When there is a deductible, there is an annual amount that you pay 100% before the plan pays anything. If there are no copays, then you pay all covered expenses for the year until you have paid the deductible amount yourself. Then the insurance starts to pay. The deductible may be per calendar year, January 1 to December 31. Calendar year deductible is the most common. Unless your coverage starts on January 1, the first deductible period will be less than one year. The deductible in that first period may or may not be pro-rated for the number of months of the initial period.
Alternatively, the deductible year may be based on when you first enrolled in the plan. That may be called a "policy year" deductible. Your deductible year, or benefit year, starts when you were first covered and then goes for a full 12 months. Then the deductible year starts again on the annual anniversary of when your health insurance first started.
If you have medical expenses, then after you have paid the deductible yourself that year, the plan will pay a specified percentage of covered expenses. The percentage may be 100%. That is nice and simple. However, the specified percentage paid by the plan after you have paid the deductible may be 90%, 80%, 70%, 60%, or 50% or somewhere in between. Plans typically never pay less than 50%. You pay the balance of the expenses not covered by the plan up to a certain amount, and only then does the plan pay 100%. When you are paying some and the plan is paying some, the cost-sharing arrangement is called "coinsurance".
Coinsurance and Stop Loss
It is important to find out at what amount of annual covered expenses a plan starts to pay 100%. Is it right after you have paid the deductible in full, or following the deductible are you also paying a percentage of the medical expenses that come after the deductible? That percentage is called coinsurance and could be a bigger amount than your deductible. It's called "coinsurance" because when you are paying some and the insurance company is paying some, it's like "cooperation".
The total amount that you and the company pay together is called the "stop loss", because that is when your losses stop and the insurance pays all of the covered expenses. In other words, the coinsurance is the portion of the stop-loss that you pay in addition to your deductible. If you do not know the stop loss figure as well as the coinsurance percentage, you do not know how much in medical expenses you may have to pay by yourself. You may find that many brochures and plan descriptions do not plainly state the stop loss figure, but you need to know what it is or you do not know what you are buying.
Out-Of-Pocket Maximum ('OOP')
Out-of-pocket (OOP) is used in different ways but oftentimes is the total in medical expenses that you could have to pay in a year before the insurance pays 100%. That is usually the total of the deductible and your coinsurance excluding any copayments you make. Copayments, e.g., for doctor office visits and prescriptions, are usually paid in addition to the declared OOP.
However, in a plan that has only copayments and has no deductible or coinsurance, OOP means the amount you pay before you do not have to pay any more copayments. If that figure is set high, it would be more meaningful to add up all the copayments you might have to pay in a year if you needed a lot of treatment. That would be a better figure to use when comparing OOP to plans that have a deductible and coinsurance.

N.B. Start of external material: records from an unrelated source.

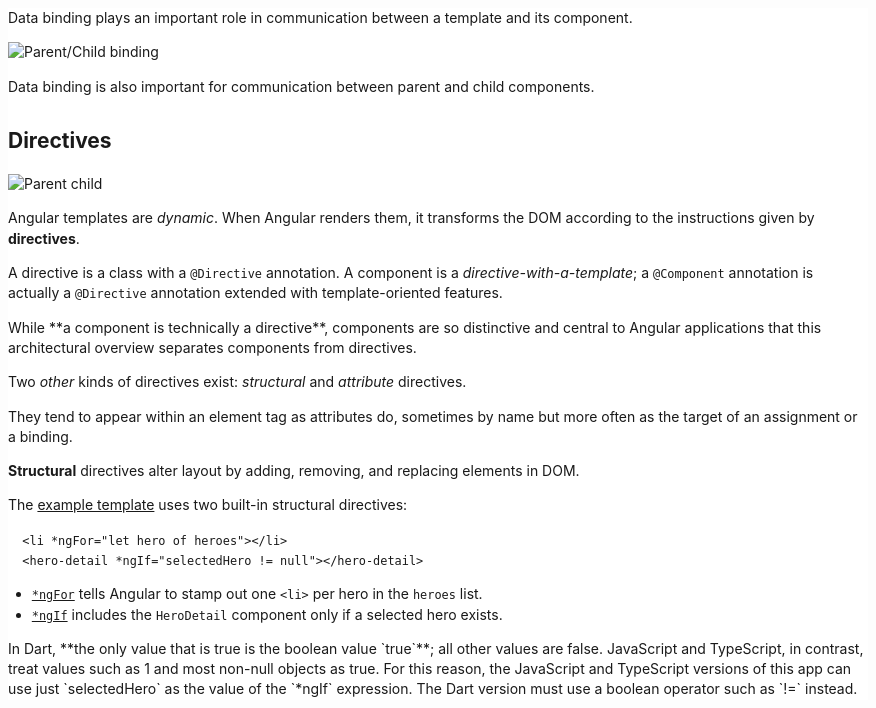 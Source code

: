 Data binding plays an important role in communication
between a template and its component.
<br class="l-clear-both">

<img class="image-left" src="/resources/images/devguide/architecture/parent-child-binding.png" alt="Parent/Child binding" width="300px">

Data binding is also important for communication between parent and child components.
<br class="l-clear-both">

<div class="l-hr"></div>

## Directives

<img class="image-left" src="/resources/images/devguide/architecture/directive.png" alt="Parent child" width="150px">

Angular templates are *dynamic*. When Angular renders them, it transforms the DOM
according to the instructions given by **directives**.

A directive is a class with a `@Directive` annotation.
A component is a *directive-with-a-template*;
a `@Component` annotation is actually a `@Directive` annotation extended with template-oriented features.
<br class="l-clear-both">

<div class="l-sub-section" markdown="1">
  While **a component is technically a directive**,
  components are so distinctive and central to Angular applications that this architectural overview  separates components from directives.
</div>

Two *other* kinds of directives exist: _structural_ and _attribute_ directives.

They tend to appear within an element tag as attributes do,
sometimes by name but more often as the target of an assignment or a binding.

**Structural** directives alter layout by adding, removing, and replacing elements in DOM.

The [example template](#templates) uses two built-in structural directives:

<?code-excerpt "lib/src/hero_list_component_1.html (structural)" title?>
```
  <li *ngFor="let hero of heroes"></li>
  <hero-detail *ngIf="selectedHero != null"></hero-detail>
```

* [`*ngFor`](displaying-data.html#ngFor) tells Angular to stamp out one `<li>` per hero in the `heroes` list.
* [`*ngIf`](displaying-data.html#ngIf) includes the `HeroDetail` component only if a selected hero exists.

<div class="callout is-important" markdown="1">
  In Dart, **the only value that is true is the boolean value `true`**; all
  other values are false. JavaScript and TypeScript, in contrast, treat values
  such as 1 and most non-null objects as true. For this reason, the JavaScript
  and TypeScript versions of this app can use just `selectedHero` as the value
  of the `*ngIf` expression. The Dart version must use a boolean operator such
  as `!=` instead.
</div>
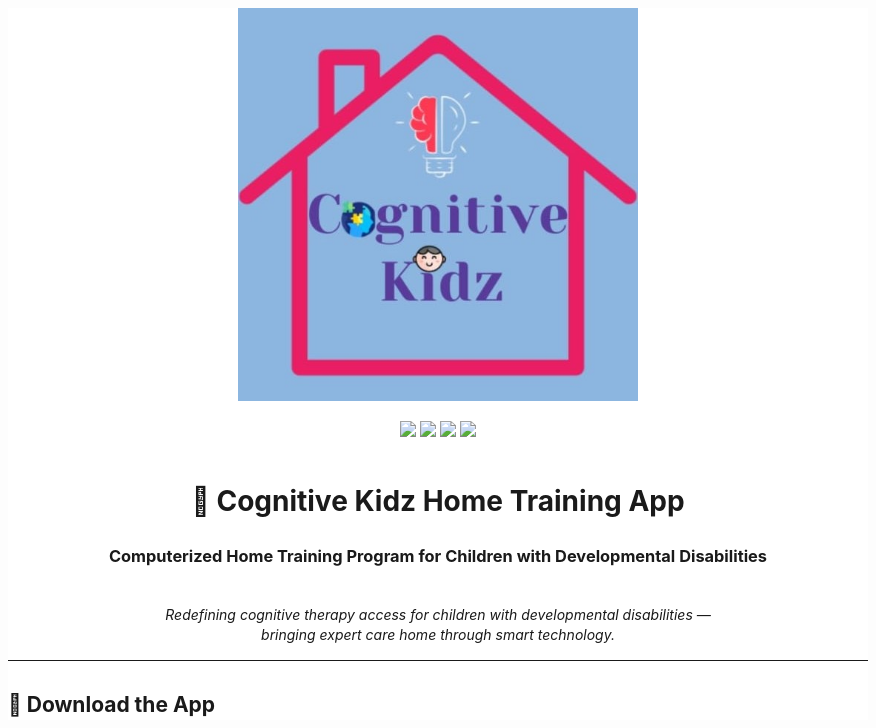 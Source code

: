 <p align="center">
  <img src="assets/cognitivekidz-banner.jpg" alt="CognitiveKidz Banner" width="400"/>
</p>

<p align="center">
  <img src="https://img.shields.io/badge/Platform-Android-green?style=for-the-badge&logo=android"/>
  <img src="https://img.shields.io/badge/Database-Firebase-ffca28?style=for-the-badge&logo=firebase&logoColor=black"/>
  <img src="https://img.shields.io/badge/Language-Java-blue?style=for-the-badge&logo=java&logoColor=white"/>
  <img src="https://img.shields.io/badge/License-Academic-blueviolet?style=for-the-badge&logo=readthedocs"/>
</p>

<h1 align="center">🧠 Cognitive Kidz Home Training App</h1>
<h3 align="center">Computerized Home Training Program for Children with Developmental Disabilities</h3>

<p align="center">
  <br>
  <em>Redefining cognitive therapy access for children with developmental disabilities — <br>bringing expert care home through smart technology.</em>
</p>

---

## 📲 Download the App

Some plans have copayments only, some plans have copayments and an annual deductible, some have copayments, deductible, and coinsurance. Some plans have a deductible only, which is the simplest of all.
When there are copays (copayments) only, all you pay is a fixed amount for each covered medical service and the plan pays for the rest. Different medical services will have copays of different amounts, e.g., a doctor office visit may be $30 or so, and an outpatient surgery may be $200 or so. There is nothing else for you to pay for that expense, except the specified copay.
Deductible and Copays in one Plan
If there are copays and a deductible in the same plan, then usually each refers to specific, different medical services. Take for example, a $30 physician office visit copay and a $1,000 deductible plus coinsurance in the same plan. Usually, but not always, the $1,000 deductible and coinsurance would not apply to physician office visits. You go to the doctor, pay the $30 copay, and the plan pays the rest. The same is true for prescription copays where there is also a deductible with coinsurance in the same plan. You pay the appropriate copay for generic, or brand name, or non-formulary, and your health insurance pays the rest for that prescription.
Typically, the deductible and coinsurance do not apply to covered prescription costs when there are prescription copays, i.e., you pay only the copay irrespective of whether you have met the deductible. However, some plans have a special, separate, annual prescription deductible, i.e., there are two deductibles, one for prescriptions and a general annual deductible for all other medical expenses. After you have paid the separate prescription deductible, you then only have to pay the copay, and the plan pays the rest of that prescription. However, in some plans you may have to pay coinsurance for prescriptions, instead of copays, after you have paid the deductible.
There are other possible combinations also. Some plans may have copays for most medical services, no deductible, but coinsurance for inpatient hospital up to a certain stop loss figure. These combinations can vary significantly and change as insurers change plan designs so it pays to examine each plan structure carefully.